El jefe de Policía, siempre seguido de su fiel can-secretario, estaba en el dintel contemplando la escena y gozando con la alegría que le producía al enfermo la devolución de su hija. Escenas tan tiernas como aquéllas eran las únicas satisfacciones eme le proporcionaba su oficio.

Llegó el momento de las explicaciones:

– Señor Avellaneda – dijo el comisario – , mi misión está cumplida. Le devuelvo a usted su hija y me retiro ya, si es que nada más tiene que pedirme.

El digno funcionario miró a María y a su padre con tal expresión, que la joven venció su timidez v gimiendo se arrojó sobre el lecho del enfermo, estrechando entre sus brazos la cadavérica cabeza de don Ricardo.

Este sollozaba de felicidad al sentir el contacto de aquel ser querido, y todos los que presenciaban la escena sentíanse conmovidos, a excepción del secretario del jefe de Policía, que presenciaba aquel acto con la indiferente frialdad de un autómata.

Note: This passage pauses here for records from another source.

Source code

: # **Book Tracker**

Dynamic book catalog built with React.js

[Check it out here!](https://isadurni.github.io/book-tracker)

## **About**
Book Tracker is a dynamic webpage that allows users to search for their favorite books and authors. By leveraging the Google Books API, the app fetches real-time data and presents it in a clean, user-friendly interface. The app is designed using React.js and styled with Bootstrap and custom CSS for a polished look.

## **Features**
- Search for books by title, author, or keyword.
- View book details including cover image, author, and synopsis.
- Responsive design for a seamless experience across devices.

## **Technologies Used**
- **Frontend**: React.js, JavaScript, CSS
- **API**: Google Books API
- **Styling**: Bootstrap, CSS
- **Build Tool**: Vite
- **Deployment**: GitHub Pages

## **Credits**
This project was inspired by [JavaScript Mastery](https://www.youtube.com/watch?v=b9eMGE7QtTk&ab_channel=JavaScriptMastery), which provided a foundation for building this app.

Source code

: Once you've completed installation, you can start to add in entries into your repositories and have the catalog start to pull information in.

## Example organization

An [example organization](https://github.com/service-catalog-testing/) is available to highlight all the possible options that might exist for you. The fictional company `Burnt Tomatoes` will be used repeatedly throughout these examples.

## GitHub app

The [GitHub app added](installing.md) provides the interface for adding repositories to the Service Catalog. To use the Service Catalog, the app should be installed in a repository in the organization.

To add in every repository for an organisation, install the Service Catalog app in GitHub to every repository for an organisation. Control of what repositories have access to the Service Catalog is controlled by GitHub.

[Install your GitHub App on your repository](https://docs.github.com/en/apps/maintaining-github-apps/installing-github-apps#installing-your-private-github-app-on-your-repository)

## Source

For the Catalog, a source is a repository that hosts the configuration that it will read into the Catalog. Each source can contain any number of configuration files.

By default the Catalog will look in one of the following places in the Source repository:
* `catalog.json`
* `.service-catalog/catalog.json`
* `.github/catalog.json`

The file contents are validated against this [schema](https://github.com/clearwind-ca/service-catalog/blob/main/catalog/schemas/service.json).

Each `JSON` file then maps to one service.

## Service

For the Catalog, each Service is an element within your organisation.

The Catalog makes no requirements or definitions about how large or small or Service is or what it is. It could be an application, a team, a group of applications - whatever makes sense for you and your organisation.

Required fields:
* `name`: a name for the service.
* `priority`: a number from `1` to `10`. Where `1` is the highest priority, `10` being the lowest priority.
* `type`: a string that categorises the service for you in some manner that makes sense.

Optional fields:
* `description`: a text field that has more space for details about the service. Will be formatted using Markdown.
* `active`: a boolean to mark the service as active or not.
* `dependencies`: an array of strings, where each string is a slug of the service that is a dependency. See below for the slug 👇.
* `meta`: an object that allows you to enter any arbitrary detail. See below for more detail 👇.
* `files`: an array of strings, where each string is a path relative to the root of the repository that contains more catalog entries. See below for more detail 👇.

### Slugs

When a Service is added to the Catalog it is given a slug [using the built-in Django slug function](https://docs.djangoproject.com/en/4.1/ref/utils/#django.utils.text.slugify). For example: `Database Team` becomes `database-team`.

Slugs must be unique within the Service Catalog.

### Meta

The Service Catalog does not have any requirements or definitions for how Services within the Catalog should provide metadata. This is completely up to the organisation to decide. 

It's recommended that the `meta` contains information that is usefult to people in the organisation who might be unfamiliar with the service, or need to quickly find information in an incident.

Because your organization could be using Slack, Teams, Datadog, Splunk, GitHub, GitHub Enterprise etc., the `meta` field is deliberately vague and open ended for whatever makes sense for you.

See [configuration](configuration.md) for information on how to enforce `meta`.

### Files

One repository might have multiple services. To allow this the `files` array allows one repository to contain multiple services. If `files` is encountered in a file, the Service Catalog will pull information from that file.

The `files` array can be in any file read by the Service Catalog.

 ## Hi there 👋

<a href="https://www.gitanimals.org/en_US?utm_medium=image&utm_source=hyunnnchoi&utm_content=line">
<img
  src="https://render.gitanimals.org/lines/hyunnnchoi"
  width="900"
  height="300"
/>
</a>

– Todo está bien – dijo el comisario con aire satisfecho – , y ahora con el permiso de ustedes me retiro, si es que no tienen que pedirme otro servicio.

Don Ricardo hizo con la mano una señal para, que el funcionario se acercara a su lecho, y allí fué a situarse aquél, seguido siempre de su apéndice el secretario.

Los dos amantes y la sirvienta comprendieron que su presencia podía ser molesta y se retiraron al fondo de la habitación, junto a la ventana, quedando envueltos en la penumbra que formaba la llama de una pequeña lampara batallando con las densas sombras, a las que sólo podía expulsar de un reducido espacio.

Avellaneda contó al comisario todo cuanto acababa de saber por boca de Baselga. Los jesuítas conspiraban contra la libertad de su hija para apoderarse de sus millones y era preciso ponerla a salvo de tales asechanzas. Convenía, pues, casarla cuanto antes con el conde de Baselga, que la amaba: pero este acto no podía verificarse inmediatamente y él se sentía próximo a morir, inquietándole mucho la idea de que su hija iba a quedar sin el apoyo de un marido, por lo cual solicitaba el consejo del comisario.

Este escuchaba con gran atención desde que oyó que los jesuítas estaban mezclados en el asunto.

La monarquía de Luis Felipe, como nacida de una revolución, era muy poco afecta a la Compañía de Jesús y, además, la Prensa republicana hacía una continua campaña contra, la Orden, a la cual, no sin fundamento, atribuía la mayor parte de los males que afligían al país.

Estaba, pues, interesado el comisario, como agente del Gobierno, en combatir a aquella tenebrosa asociación que penetraba en todos los hogares y buscaba apoderarse de todas las fortunas, y de aquí que prometiese a Avellaneda prestarle toda su ayuda.

El enfermo, ante esta promesa, comenzó por pedirle le indicase qué es lo que podía hacer para asegurar la suerte de María mientras llegaba el momento de casarse.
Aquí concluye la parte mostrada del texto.